Aos governos capazes de controlar as novas tecnologias, as potencialidades são extraordinárias, e, claro, estratégicas. Estamos falando em um poder com capacidade para equilibrar (ou desequilibrar) o jogo das grandes potências. Muito além das discussões prosaicas sobre aplicações da Inteligência Artificial no dia a dia, discutem-se planos de hegemonia mundial. Estados Unidos, Rússia, China e União Europeia organizam-se, ou melhor, armam-se.
Vladimir Putin disse claramente que “aquele que se tornar líder nesta tecnologia, será também líder do mundo”, e colocou como objetivo para a Rússia ter suas Forças Armadas com 30% de equipamentos autômatos até 2022. A Conselho de Estado Chinês determinou investimentos pesados em pesquisa e desenvolvimento de Inteligência Artificial aplicada à defesa. Nos Estados Unidos, a aliança entre governo e militares injeta bilhões em pesquisa e, mais recentemente, adotou posturas mais agressivas.
“Existe alguém que está contando com você / pra lutar em seu lugar já que nessa guerra / não é ele quem vai morrer”

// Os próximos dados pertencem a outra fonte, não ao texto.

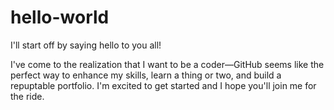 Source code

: # hello-world
I'll start off by saying hello to you all!

I've come to the realization that I want to be a coder—GitHub seems like the perfect way to enhance my skills, learn a thing or two, and build a repuptable portfolio. I'm excited to get started and I hope you'll join me for the ride.

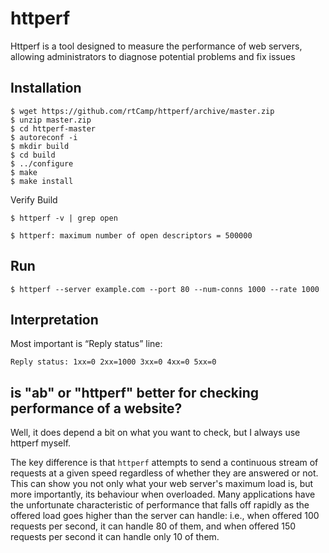 httperf
=======

Httperf is a tool designed to measure the performance of web servers, allowing administrators to diagnose potential problems and fix issues

## Installation

    $ wget https://github.com/rtCamp/httperf/archive/master.zip
    $ unzip master.zip
    $ cd httperf-master
    $ autoreconf -i
    $ mkdir build
    $ cd build
    $ ../configure
    $ make 
    $ make install

Verify Build

    $ httperf -v | grep open

    $ httperf: maximum number of open descriptors = 500000

## Run

    $ httperf --server example.com --port 80 --num-conns 1000 --rate 1000

## Interpretation

Most important is “Reply status” line:

    Reply status: 1xx=0 2xx=1000 3xx=0 4xx=0 5xx=0

## is "ab" or "httperf" better for checking performance of a website?

Well, it does depend a bit on what you want to check, but I always use httperf myself.

The key difference is that `httperf` attempts to send a continuous stream of requests at a given speed regardless of whether they are answered or not. This can show you not only what your web server's maximum load is, but more importantly, its behaviour when overloaded. Many applications have the unfortunate characteristic of performance that falls off rapidly as the offered load goes higher than the server can handle: i.e., when offered 100 requests per second, it can handle 80 of them, and when offered 150 requests per second it can handle only 10 of them. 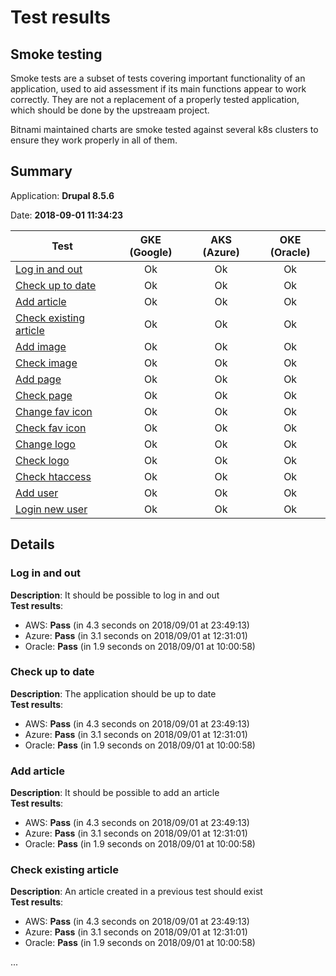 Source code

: # Test results

## Smoke testing

Smoke tests are a subset of tests covering important functionality of an application, used to aid assessment if its main functions appear to work correctly. They are not a replacement of a properly tested application, which should be done by the upstreaam project.

Bitnami maintained charts are smoke tested against several k8s clusters to ensure they work properly in all of them.

## Summary

Application: **Drupal 8.5.6**

Date: **2018-09-01 11:34:23**

Test | GKE (Google) | AKS (Azure) | OKE (Oracle)
--- | :---: | :---: | :---:
[Log in and out](#log-in-and-out)  | Ok | Ok | Ok
[Check up to date](#check-up-to-date)  | Ok | Ok | Ok
[Add article](#add-article) | Ok | Ok | Ok
[Check existing article](#check-existing-article)  | Ok | Ok | Ok
[Add image](#a) | Ok | Ok | Ok
[Check image](#a) | Ok | Ok | Ok
[Add page](#a) | Ok | Ok | Ok
[Check page](#a) | Ok | Ok | Ok
[Change fav icon](#a) | Ok | Ok | Ok
[Check fav icon](#a) | Ok | Ok | Ok
[Change logo](#a) | Ok | Ok | Ok
[Check logo](#a) | Ok | Ok | Ok | Ok
[Check htaccess](#a) | Ok | Ok | Ok | Ok
[Add user](#a) | Ok | Ok | Ok | Ok
[Login new user](#a) | Ok | Ok | Ok | Ok

## Details

### Log in and out

**Description**: It should be possible to log in and out  
**Test results**:
* AWS: **Pass** (in 4.3 seconds on 2018/09/01 at 23:49:13)
* Azure: **Pass** (in 3.1 seconds on 2018/09/01 at 12:31:01)
* Oracle: **Pass** (in 1.9 seconds on 2018/09/01 at 10:00:58)

### Check up to date

**Description**: The application should be up to date  
**Test results**:
* AWS: **Pass** (in 4.3 seconds on 2018/09/01 at 23:49:13)
* Azure: **Pass** (in 3.1 seconds on 2018/09/01 at 12:31:01)
* Oracle: **Pass** (in 1.9 seconds on 2018/09/01 at 10:00:58)

### Add article

**Description**: It should be possible to add an article  
**Test results**:
* AWS: **Pass** (in 4.3 seconds on 2018/09/01 at 23:49:13)
* Azure: **Pass** (in 3.1 seconds on 2018/09/01 at 12:31:01)
* Oracle: **Pass** (in 1.9 seconds on 2018/09/01 at 10:00:58)

### Check existing article

**Description**: An article created in a previous test should exist  
**Test results**:
* AWS: **Pass** (in 4.3 seconds on 2018/09/01 at 23:49:13)
* Azure: **Pass** (in 3.1 seconds on 2018/09/01 at 12:31:01)
* Oracle: **Pass** (in 1.9 seconds on 2018/09/01 at 10:00:58)

...
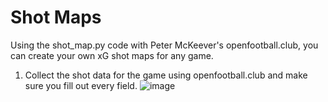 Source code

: # Shot Maps
Using the shot_map.py code with Peter McKeever's openfootball.club, you can create your own xG shot maps for any game. 

1. Collect the shot data for the game using openfootball.club and make sure you fill out every field.
![image](https://user-images.githubusercontent.com/57690237/82160376-7e336f00-985a-11ea-948b-1a7eb19b6c03.png)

Estando a corrida desenvolvimentista nessa área já em curso, estudiosos de Inteligência Artificial e Robótica vêm alertando sobre os perigos iminentes do uso de armas autônomas. Aos defensores, cabe o argumento de que substituir humanos por máquinas reduziria as baixas. Os que criticam, questionam: haverá redução de baixas para qual dos lados em guerra? Ademais, como esses armamentos não dependem de materiais caros ou de difícil obtenção para serem feitos, rapidamente estarão sendo produzidos pela indústria bélica em larga escala e a preços acessíveis.
Um dos mais respeitados coletivos de cientistas, executivos e filantropos que buscam fomentar o desenvolvimento das tecnologias de forma benéfica para a humanidade é o “Future of Life Institute”. Em um de seus manifestos – “Armas autônomas: uma carta aberta de pesquisadores de Inteligência Artificial” e Robótica”, em tradução livre – a organização postulou todas essas preocupações e conclamou aos membros da comunidade científica a se posicionarem contrários à sua participação em pesquisas do gênero. Para os signatários do documento, nesse âmbito há inúmeras outras formas de a Inteligência Artificial ser usada para o bem, sobretudo na proteção de civis.
No filme de Kubrick, macaco faz do osso um prolongamento do próprio braço, aumentando seu poder de ferir e matar. Ao fim desse preâmbulo, finalmente derrota seu adversário e, em júbilo, arremessa sua arma para o ar. Com um corte, a cena deixa de mostrar o objeto, agora substituído por uma nave interestelar, simbolizando o salto que fizemos, enquanto seres que dominam e desenvolvem tecnologias ao próprio favor. Estamos à beira de outra desses pontos de inflexão. Resta saber se isso nos abrirá novos horizontes ou representará nosso fim.